Sergio, Sandro y Luigi reciben la noticia de los aviones un día después, cuando llegan al límite fronterizo con Colombia y pueden conectar sus teléfonos. Hablan con Yunior, que les explica que deben desandar ocho kilómetros hasta Tulcán, pero, aunque parece poco, ellos están cansados y quieren cruzar la frontera lo más pronto posible. Además, lo de los aviones les parece poco probable. Esa misma noche bajan por una trocha dispuestos a pasar un río correntoso y subir luego una montaña. Empiezan el descenso a oscuras, sin saber que tendrán que plantar cara a su propia gente: un grupo de 15 venezolanos, algunos armados con machetes se han apropiado de la trocha y cobran un peaje de 50 dólares. Sandro y Luigi aceptan pagar, pero Sergio no está dispuesto, y sigue bajando al río ignorando las amenazas de los trocheros. “Vengo caminando desde Perú, no voy a pagar a nadie para pasar”, les dice. Al final no pasa nada.
«Cuando empiezan a cruzar a Ecuador, se dan cuenta que no será fácil. Guayaquil tiene cientos de cadáveres abandonados en las calles».

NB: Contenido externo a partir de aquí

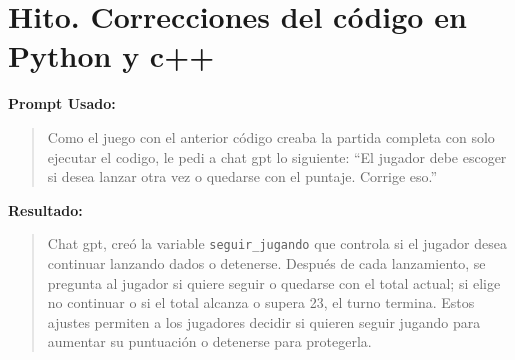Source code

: \documentclass{article}
\begin{document}
\section{Hito. Correcciones del código en Python y c++}


\textbf{Prompt Usado:}

\begin{quote}
Como el juego con el anterior código creaba la partida completa con solo ejecutar el codigo, le pedi a chat gpt lo siguiente: “El jugador debe escoger si desea lanzar otra vez o quedarse con el puntaje. Corrige eso.”
\end{quote}

\textbf{Resultado:}
\begin{quote}
Chat gpt, creó la variable \verb|seguir_jugando| que controla si el jugador desea continuar lanzando dados o detenerse. Después de cada lanzamiento, se pregunta al jugador si quiere seguir o quedarse con el total actual; si elige no continuar o si el total alcanza o supera 23, el turno termina. Estos ajustes permiten a los jugadores decidir si quieren seguir jugando para aumentar su puntuación o detenerse para protegerla.
\end{quote}
\end{document}
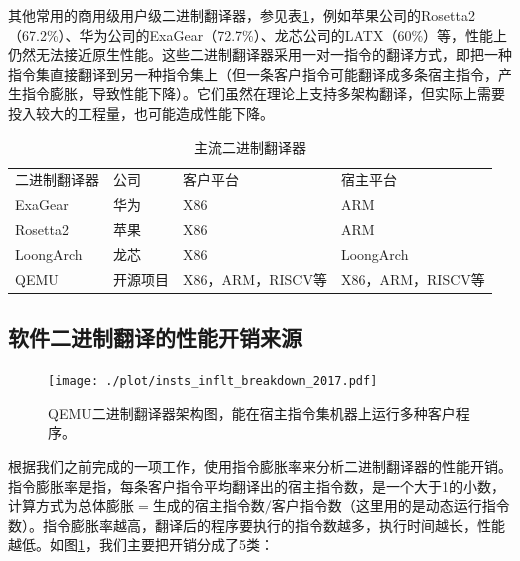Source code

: \documentclass{Style/ucasproposal}%
\begin{document}
其他常用的商用级用户级二进制翻译器，参见表\ref{tab:BTs}，例如苹果公司的Rosetta2（67.2\%）、华为公司的ExaGear（72.7\%）、龙芯公司的LATX（60\%）等，性能上仍然无法接近原生性能。这些二进制翻译器采用一对一指令的翻译方式，即把一种指令集直接翻译到另一种指令集上（但一条客户指令可能翻译成多条宿主指令，产生指令膨胀，导致性能下降）。它们虽然在理论上支持多架构翻译，但实际上需要投入较大的工程量，也可能造成性能下降。

\begin{table}[]
\centering
\caption{主流二进制翻译器}
\label{tab:BTs}
  \begin{tabular}{llll}
  \rowcolor[HTML]{FBE5D6} 
  二进制翻译器    & 公司   & 客户平台           & 宿主平台           \\
  ExaGear   & 华为   & X86            & ARM            \\
  Rosetta2  & 苹果   & X86            & ARM            \\
  LoongArch & 龙芯   & X86            & LoongArch      \\
  QEMU      & 开源项目 & X86，ARM，RISCV等 & X86，ARM，RISCV等
  \end{tabular}
  \end{table}

\subsection{软件二进制翻译的性能开销来源}

\begin{figure}[h]
  \centering
  \texttt{[image: ./plot/insts\_inflt\_breakdown\_2017.pdf]}
  \caption{QEMU二进制翻译器架构图，能在宿主指令集机器上运行多种客户程序。}
  \label{img:insts_inflt_breakdown_2017}
\end{figure}

根据我们之前完成的一项工作，使用指令膨胀率来分析二进制翻译器的性能开销。指令膨胀率是指，每条客户指令平均翻译出的宿主指令数，是一个大于1的小数，计算方式为$\mbox{总体膨胀} = \mbox{生成的宿主指令数} / \mbox{客户指令数}$（这里用的是动态运行指令数）。指令膨胀率越高，翻译后的程序要执行的指令数越多，执行时间越长，性能越低。如图\ref{img:insts_inflt_breakdown_2017}，我们主要把开销分成了5类：
\end{document}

Los tres son los únicos del grupo que se mantienen juntos cuando cruzan a Colombia. No saben nada de los otros. Piensan que quizás vendieron sus teléfonos para seguir avanzando. En Ipiales, la primera ciudad del lado colombiano, se quedan en un albergue atestado de otros venezolanos que han llegado de distintos lugares. Hay colchones para descansar, pero temen que si los vence el sueño les roben todo. En el albergue se enteran de que hay buses que los pueden llevar hasta la frontera con Venezuela, pero cobran hasta 100 dólares por persona, cuando normalmente cuesta 60. Luigi llama a su madre para contarle lo de los buses, y pregunta si puede enviarle ayuda para que él y su tío crucen así a Venezuela. La respuesta es que sí. Sergio se comunica con sus padres, que viven en Cali, y ellos le costean el pasaje hasta esa ciudad. Los tres se mantienen juntos mientras llega el dinero que necesitan. Pasan un par de días en el refugio y luego se despiden.
Uriel y Yunior esperan unos días en Quito y Tulcán, hasta que llegan los aviones del plan Vuelta a la Patria. Finalmente, se embarcan en los vuelos de Conviasa, la empresa estatal venezolana, el 7 y 9 de mayo respectivamente. Un avión aterriza en Barquisimeto y otro en Caracas, donde los dos caminantes hacen rígidas cuarentenas. Yunior la terminará a los 14 días, pero Uriel permanecerá más tiempo porque en el avión en que viajaba hubo casos positivos.
***
Cuando llegan a Venezuela todos mantienen sus números de teléfono peruanos: explican que no es fácil comprar un chip local. Las entrevistas se hacen cuando pueden pillar WiFi y cuando hay luz en sus ciudades. Si se les pregunta cómo están, ellos hablan primero de las ciudades sucias, sin alumbrado público ni agua, a las que han retornado. Uriel está de buen ánimo porque sus vecinos lo están llamando para arreglar los aires acondicionados, aunque la paga es muy poca. Luigi está contento de volver a ver a sus abuelos, pero extraña a su madre y a su hermana, que quedaron en Lima. Sandro no quiere hablar mucho, pero está convencido de que las economías de los países por los que pasaron pronto estarán como la de Venezuela. Sergio sigue en Colombia; trabaja en construcción con su padre, y es el único que habla de emigrar otra vez: quiere bajar nuevamente a Perú para buscar a su hijo que ya tiene tres años. Yunior no ha vuelto a hablar con nadie porque se negó a devolver la maleta que Luigi había dejado a su cuidado.